There are a surprising number of parts in this one, especially because the Hurricane is a pretty basic single engine prop type airplane. Close inspection shows that the reason for this explosion of parts is that the builder is provided with several options to open things up. This is apparently a trend that the market research people say is what modelers want. Well, perhaps, but many of us do not like opened up models and prefer them as they are when they sit on the ramp, not as they are when undergoing maintenance. Fortunately, unlike some other model companies, those who want to open things up will need to do a bit of extra work.
For instance, the model can be built with all the gun panels removed from the wings. With eight guns, this comes to a substantial number of parts. Airfix has provided additional panels to replace those that will be cut away, which is a very nice touch as often the older bits will be pretty well goobered up by the time they are removed. Those who don't want to show the guns can skip two pages of the instructions and ten construction steps. Other bits that can be left open are the cockpit door and the canopy. Airfix provides two different clear bits as opening the canopy will require a bit wider cockpit canopy.
Backing up a bit, you get a very nicely done cockpit. There is separate framework into which you fit the seat, instrument panel and sundry bits. If you have ever built the Classic Airframes 'ragwing' Hurricane, you will be familiar with this level of detail. There is a decal for the main instrument panel if you so wish to use it. The interior fits atop two hefty wing spars. The underside of the interior floor is the inner main gear well. This is also nicely detailed with plumbing and other bits and pieces.
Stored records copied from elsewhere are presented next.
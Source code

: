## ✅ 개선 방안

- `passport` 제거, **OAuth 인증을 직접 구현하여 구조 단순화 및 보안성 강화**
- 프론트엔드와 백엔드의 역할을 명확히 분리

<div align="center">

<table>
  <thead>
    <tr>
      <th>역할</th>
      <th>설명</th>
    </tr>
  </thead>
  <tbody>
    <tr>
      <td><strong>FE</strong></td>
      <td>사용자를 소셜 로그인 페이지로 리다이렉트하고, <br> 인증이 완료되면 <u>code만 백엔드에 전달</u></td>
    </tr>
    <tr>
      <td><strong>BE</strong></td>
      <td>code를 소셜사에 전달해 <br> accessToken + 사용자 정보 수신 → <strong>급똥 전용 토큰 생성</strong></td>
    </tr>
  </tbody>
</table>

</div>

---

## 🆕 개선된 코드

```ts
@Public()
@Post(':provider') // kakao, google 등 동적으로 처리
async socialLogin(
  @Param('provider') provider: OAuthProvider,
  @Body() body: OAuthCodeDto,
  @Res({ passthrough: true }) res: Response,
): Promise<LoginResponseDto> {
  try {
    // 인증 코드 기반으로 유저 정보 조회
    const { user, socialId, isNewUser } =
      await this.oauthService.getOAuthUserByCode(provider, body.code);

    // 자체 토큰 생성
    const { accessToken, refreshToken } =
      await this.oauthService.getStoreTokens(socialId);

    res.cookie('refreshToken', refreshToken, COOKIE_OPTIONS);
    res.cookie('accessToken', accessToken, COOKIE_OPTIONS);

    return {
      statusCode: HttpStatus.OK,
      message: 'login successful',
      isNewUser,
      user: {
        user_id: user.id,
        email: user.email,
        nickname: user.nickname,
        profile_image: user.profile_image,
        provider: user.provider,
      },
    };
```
Other options are separate control surfaces so you can model the ailerons, rudder and elevators in some position other than static. The ventral radiator has a separate door that includes actuator rods, but seems to only be able to be modeled closed.
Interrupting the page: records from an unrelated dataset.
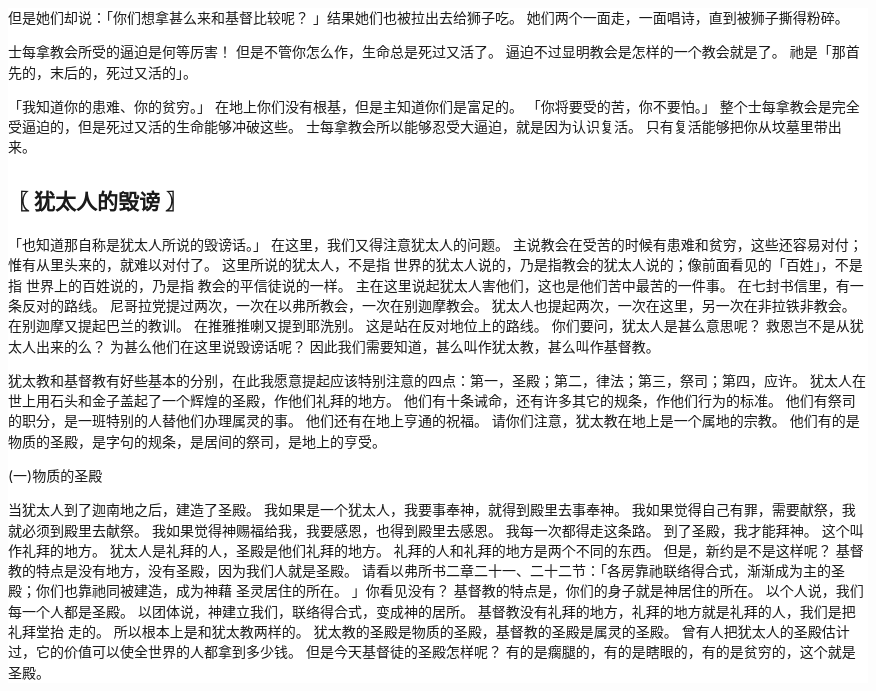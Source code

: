 但是她们却说：「你们想拿甚么来和基督比较呢？
」结果她们也被拉出去给狮子吃。
她们两个一面走，一面唱诗，直到被狮子撕得粉碎。

士每拿教会所受的逼迫是何等厉害！
但是不管你怎么作，生命总是死过又活了。
逼迫不过显明教会是怎样的一个教会就是了。
祂是「那首先的，末后的，死过又活的」。

「我知道你的患难、你的贫穷。」
在地上你们没有根基，但是主知道你们是富足的。
「你将要受的苦，你不要怕。」
整个士每拿教会是完全受逼迫的，但是死过又活的生命能够冲破这些。
士每拿教会所以能够忍受大逼迫，就是因为认识复活。
只有复活能够把你从坟墓里带出来。

## 〖 犹太人的毁谤 〗

「也知道那自称是犹太人所说的毁谤话。」
在这里，我们又得注意犹太人的问题。
主说教会在受苦的时候有患难和贫穷，这些还容易对付；惟有从里头来的，就难以对付了。
这里所说的犹太人，不是指 世界的犹太人说的，乃是指教会的犹太人说的；像前面看见的「百姓」，不是指 世界上的百姓说的，乃是指 教会的平信徒说的一样。
主在这里说起犹太人害他们，这也是他们苦中最苦的一件事。
在七封书信里，有一条反对的路线。
尼哥拉党提过两次，一次在以弗所教会，一次在别迦摩教会。
犹太人也提起两次，一次在这里，另一次在非拉铁非教会。
在别迦摩又提起巴兰的教训。
在推雅推喇又提到耶洗别。
这是站在反对地位上的路线。
你们要问，犹太人是甚么意思呢？
救恩岂不是从犹太人出来的么？
为甚么他们在这里说毁谤话呢？
因此我们需要知道，甚么叫作犹太教，甚么叫作基督教。

犹太教和基督教有好些基本的分别，在此我愿意提起应该特别注意的四点：第一，圣殿；第二，律法；第三，祭司；第四，应许。
犹太人在世上用石头和金子盖起了一个辉煌的圣殿，作他们礼拜的地方。
他们有十条诫命，还有许多其它的规条，作他们行为的标准。
他们有祭司的职分，是一班特别的人替他们办理属灵的事。
他们还有在地上亨通的祝福。
请你们注意，犹太教在地上是一个属地的宗教。
他们有的是物质的圣殿，是字句的规条，是居间的祭司，是地上的亨受。

(一)物质的圣殿

当犹太人到了迦南地之后，建造了圣殿。
我如果是一个犹太人，我要事奉神，就得到殿里去事奉神。
我如果觉得自己有罪，需要献祭，我就必须到殿里去献祭。
我如果觉得神赐福给我，我要感恩，也得到殿里去感恩。
我每一次都得走这条路。
到了圣殿，我才能拜神。
这个叫作礼拜的地方。
犹太人是礼拜的人，圣殿是他们礼拜的地方。
礼拜的人和礼拜的地方是两个不同的东西。
但是，新约是不是这样呢？
基督教的特点是没有地方，没有圣殿，因为我们人就是圣殿。
请看以弗所书二章二十一、二十二节：「各房靠祂联络得合式，渐渐成为主的圣殿；你们也靠祂同被建造，成为神藉 圣灵居住的所在。
」你看见没有？
基督教的特点是，你们的身子就是神居住的所在。
以个人说，我们每一个人都是圣殿。
以团体说，神建立我们，联络得合式，变成神的居所。
基督教没有礼拜的地方，礼拜的地方就是礼拜的人，我们是把礼拜堂抬 走的。
所以根本上是和犹太教两样的。
犹太教的圣殿是物质的圣殿，基督教的圣殿是属灵的圣殿。
曾有人把犹太人的圣殿估计过，它的价值可以使全世界的人都拿到多少钱。
但是今天基督徒的圣殿怎样呢？
有的是瘸腿的，有的是瞎眼的，有的是贫穷的，这个就是圣殿。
Landing gear is nicely done with three piece wheels of which the inner spoked section is separate. One can also fit either the Rotol prop with blunt spinner or the deHavilland with pointed spinner, depending on the markings option chosen. A pilot figure is also included. Those wishing a seat harness will need to hit up the aftermarket folks.
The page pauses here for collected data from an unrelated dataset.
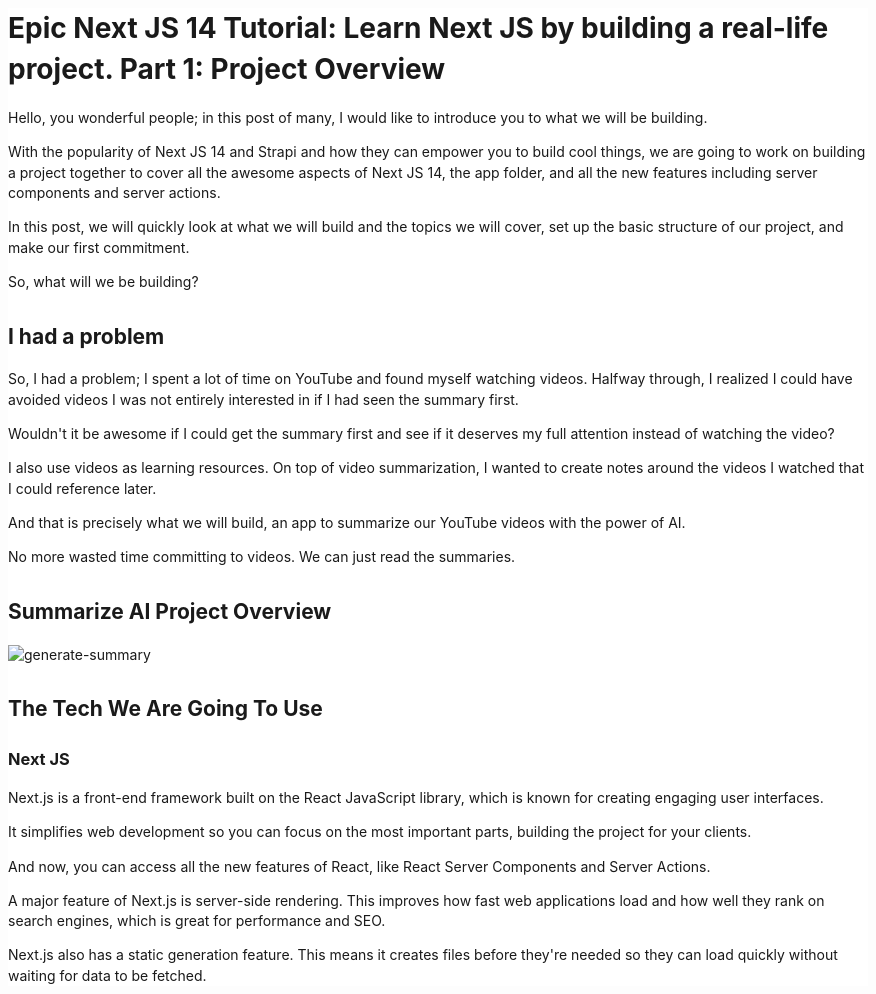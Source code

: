 # Epic Next JS 14 Tutorial: Learn Next JS by building a real-life project. Part 1: Project Overview

Hello, you wonderful people; in this post of many, I would like to introduce you to what we will be building.

With the popularity of Next JS 14 and Strapi and how they can empower you to build cool things, we are going to work on building a project together to cover all the awesome aspects of Next JS 14, the app folder, and all the new features including server components and server actions.

In this post, we will quickly look at what we will build and the topics we will cover, set up the basic structure of our project, and make our first commitment.

So, what will we be building?

## I had a problem

So, I had a problem; I spent a lot of time on YouTube and found myself watching videos. Halfway through, I realized I could have avoided videos I was not entirely interested in if I had seen the summary first.

Wouldn't it be awesome if I could get the summary first and see if it deserves my full attention instead of watching the video?

I also use videos as learning resources. On top of video summarization, I wanted to create notes around the videos I watched that I could reference later.

And that is precisely what we will build, an app to summarize our YouTube videos with the power of AI.

No more wasted time committing to videos. We can just read the summaries.

## Summarize AI Project Overview

![generate-summary](./images/summary-demo.gif)

## The Tech We Are Going To Use

### Next JS

Next.js is a front-end framework built on the React JavaScript library, which is known for creating engaging user interfaces.

It simplifies web development so you can focus on the most important parts, building the project for your clients.

And now, you can access all the new features of React, like React Server Components and Server Actions.

A major feature of Next.js is server-side rendering. This improves how fast web applications load and how well they rank on search engines, which is great for performance and SEO.

Next.js also has a static generation feature. This means it creates files before they're needed so they can load quickly without waiting for data to be fetched.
Instructions are nicely done with color included to help assembly. Both markings options are green/brown over sky. The box art plane is with 501 Squadron while the other is 605 Squadron and like we see more and more often from Airfix, this latter option is a restored aircraft. The decals are nicely done and there are no lack of aftermarket markings if one wants something different.
You have already seen build articles on this kit and it is very much the darling of the day. For good reason as it offers much of what a modeler looks for in a modern kit. Best of all, it is not expensive and judging from all the unused bits on the sprue, several additional boxings are in the works.